▶ [DATA FOR THIS TASK]:
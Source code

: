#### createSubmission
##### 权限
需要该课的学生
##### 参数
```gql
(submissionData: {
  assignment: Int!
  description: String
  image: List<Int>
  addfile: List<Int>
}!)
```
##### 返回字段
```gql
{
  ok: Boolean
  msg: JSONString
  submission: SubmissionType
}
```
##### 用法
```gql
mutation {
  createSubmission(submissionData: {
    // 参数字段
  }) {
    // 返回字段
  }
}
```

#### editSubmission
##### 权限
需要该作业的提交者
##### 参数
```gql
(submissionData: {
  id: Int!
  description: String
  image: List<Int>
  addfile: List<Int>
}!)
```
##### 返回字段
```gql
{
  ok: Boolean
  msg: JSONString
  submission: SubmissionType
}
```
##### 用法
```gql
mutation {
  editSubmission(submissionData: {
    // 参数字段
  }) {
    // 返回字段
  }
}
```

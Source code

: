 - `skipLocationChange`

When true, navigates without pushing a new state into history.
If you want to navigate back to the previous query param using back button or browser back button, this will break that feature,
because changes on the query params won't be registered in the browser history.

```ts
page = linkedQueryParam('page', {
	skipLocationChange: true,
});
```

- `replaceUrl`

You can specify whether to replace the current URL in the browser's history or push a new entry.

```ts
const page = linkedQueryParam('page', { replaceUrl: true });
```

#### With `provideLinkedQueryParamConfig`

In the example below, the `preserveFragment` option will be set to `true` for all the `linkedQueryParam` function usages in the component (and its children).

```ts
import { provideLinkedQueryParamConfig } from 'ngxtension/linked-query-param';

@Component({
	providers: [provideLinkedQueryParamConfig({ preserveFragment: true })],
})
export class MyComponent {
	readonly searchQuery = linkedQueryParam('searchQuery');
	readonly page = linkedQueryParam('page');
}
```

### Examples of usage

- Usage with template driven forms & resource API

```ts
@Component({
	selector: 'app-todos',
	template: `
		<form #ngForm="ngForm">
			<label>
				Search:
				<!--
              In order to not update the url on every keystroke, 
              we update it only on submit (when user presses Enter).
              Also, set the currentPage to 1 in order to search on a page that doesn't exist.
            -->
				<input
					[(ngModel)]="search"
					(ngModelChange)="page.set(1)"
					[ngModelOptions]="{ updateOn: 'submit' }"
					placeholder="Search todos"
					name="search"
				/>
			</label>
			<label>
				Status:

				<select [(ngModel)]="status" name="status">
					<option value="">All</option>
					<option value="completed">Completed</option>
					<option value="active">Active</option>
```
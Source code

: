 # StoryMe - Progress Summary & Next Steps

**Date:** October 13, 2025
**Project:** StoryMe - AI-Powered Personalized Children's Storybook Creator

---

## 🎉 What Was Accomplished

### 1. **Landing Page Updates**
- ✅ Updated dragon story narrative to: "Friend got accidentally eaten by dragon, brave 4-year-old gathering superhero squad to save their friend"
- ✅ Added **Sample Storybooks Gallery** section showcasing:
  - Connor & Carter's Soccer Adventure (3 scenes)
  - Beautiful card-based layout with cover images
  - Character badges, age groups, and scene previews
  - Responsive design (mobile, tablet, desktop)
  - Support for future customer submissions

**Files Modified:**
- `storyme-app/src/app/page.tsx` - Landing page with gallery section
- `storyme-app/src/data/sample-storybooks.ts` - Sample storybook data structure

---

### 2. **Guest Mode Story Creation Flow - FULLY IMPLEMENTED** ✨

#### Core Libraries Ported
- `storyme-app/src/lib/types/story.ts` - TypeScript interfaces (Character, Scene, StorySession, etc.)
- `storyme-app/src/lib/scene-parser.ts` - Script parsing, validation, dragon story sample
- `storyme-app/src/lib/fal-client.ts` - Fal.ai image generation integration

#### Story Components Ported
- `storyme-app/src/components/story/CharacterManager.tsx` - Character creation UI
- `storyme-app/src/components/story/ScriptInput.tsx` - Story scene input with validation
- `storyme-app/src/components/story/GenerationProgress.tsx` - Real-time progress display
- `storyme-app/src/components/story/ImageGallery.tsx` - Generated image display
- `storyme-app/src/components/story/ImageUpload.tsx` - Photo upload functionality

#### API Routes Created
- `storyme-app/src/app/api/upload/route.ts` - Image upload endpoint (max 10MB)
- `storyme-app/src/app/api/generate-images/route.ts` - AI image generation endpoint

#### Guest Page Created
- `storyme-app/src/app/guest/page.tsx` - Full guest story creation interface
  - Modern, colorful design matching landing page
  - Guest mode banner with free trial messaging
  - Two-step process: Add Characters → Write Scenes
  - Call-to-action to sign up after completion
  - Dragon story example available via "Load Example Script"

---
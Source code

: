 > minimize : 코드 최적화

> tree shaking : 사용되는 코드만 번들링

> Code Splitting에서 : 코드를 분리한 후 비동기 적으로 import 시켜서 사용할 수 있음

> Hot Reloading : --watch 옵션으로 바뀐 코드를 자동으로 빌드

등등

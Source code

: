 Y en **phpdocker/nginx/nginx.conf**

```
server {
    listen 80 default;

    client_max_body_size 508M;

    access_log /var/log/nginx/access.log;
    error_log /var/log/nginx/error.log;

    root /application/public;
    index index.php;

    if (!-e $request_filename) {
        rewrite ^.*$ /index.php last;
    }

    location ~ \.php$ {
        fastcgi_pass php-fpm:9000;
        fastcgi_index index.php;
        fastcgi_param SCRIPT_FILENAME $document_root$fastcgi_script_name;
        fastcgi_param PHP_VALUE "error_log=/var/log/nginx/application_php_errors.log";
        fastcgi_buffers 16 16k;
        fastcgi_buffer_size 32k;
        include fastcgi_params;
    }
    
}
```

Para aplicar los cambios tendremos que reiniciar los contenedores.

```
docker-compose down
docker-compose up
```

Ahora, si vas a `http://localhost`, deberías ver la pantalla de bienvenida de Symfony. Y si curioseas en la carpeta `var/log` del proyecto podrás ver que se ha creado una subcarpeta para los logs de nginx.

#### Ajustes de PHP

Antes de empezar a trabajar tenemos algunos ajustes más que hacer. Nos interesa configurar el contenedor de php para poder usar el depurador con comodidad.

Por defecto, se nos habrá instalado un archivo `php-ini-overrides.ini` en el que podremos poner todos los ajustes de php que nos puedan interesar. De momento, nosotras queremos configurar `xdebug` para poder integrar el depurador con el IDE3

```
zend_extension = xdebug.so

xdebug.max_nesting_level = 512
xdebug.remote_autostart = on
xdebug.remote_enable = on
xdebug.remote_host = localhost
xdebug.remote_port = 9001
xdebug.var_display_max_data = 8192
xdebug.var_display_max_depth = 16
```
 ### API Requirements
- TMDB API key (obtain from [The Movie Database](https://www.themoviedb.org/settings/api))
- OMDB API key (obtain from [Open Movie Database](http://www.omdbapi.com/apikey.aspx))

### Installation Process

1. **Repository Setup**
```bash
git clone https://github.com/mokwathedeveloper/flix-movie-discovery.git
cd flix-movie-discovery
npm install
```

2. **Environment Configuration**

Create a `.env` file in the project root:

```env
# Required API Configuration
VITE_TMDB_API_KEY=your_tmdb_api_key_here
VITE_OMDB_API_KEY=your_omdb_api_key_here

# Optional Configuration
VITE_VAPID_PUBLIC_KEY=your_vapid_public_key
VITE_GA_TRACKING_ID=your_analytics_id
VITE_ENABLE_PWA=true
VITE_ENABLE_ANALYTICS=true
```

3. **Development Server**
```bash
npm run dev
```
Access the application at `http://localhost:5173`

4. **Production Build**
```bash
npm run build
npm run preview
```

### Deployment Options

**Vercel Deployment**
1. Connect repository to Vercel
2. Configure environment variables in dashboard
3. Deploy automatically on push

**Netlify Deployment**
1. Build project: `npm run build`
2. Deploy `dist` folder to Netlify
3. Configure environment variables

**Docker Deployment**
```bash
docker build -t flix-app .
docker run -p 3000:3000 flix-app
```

▶ [EXERCISE]:
Retype only the lines running from the top of the listing to the line that holds "When true, navigates", both ends included.

▶ [EXERCISE RESPONSE]:
Source code

:#### createSubmission
##### 权限
需要该课的学生
##### 参数
```gql
(submissionData: {
  assignment: Int!
  description: String
  image: List<Int>
  addfile: List<Int>
}!)
```
##### 返回字段
```gql
{
  ok: Boolean
  msg: JSONString
  submission: SubmissionType
}
```
##### 用法
```gql
mutation {
  createSubmission(submissionData: {
    // 参数字段
  }) {
    // 返回字段
  }
}
```

#### editSubmission
##### 权限
需要该作业的提交者
##### 参数
```gql
(submissionData: {
  id: Int!
  description: String
  image: List<Int>
  addfile: List<Int>
}!)
```
##### 返回字段
```gql
{
  ok: Boolean
  msg: JSONString
  submission: SubmissionType
}
```
##### 用法
```gql
mutation {
  editSubmission(submissionData: {
    // 参数字段
  }) {
    // 返回字段
  }
}
```

Source code

: - `skipLocationChange`

When true, navigates without pushing a new state into history.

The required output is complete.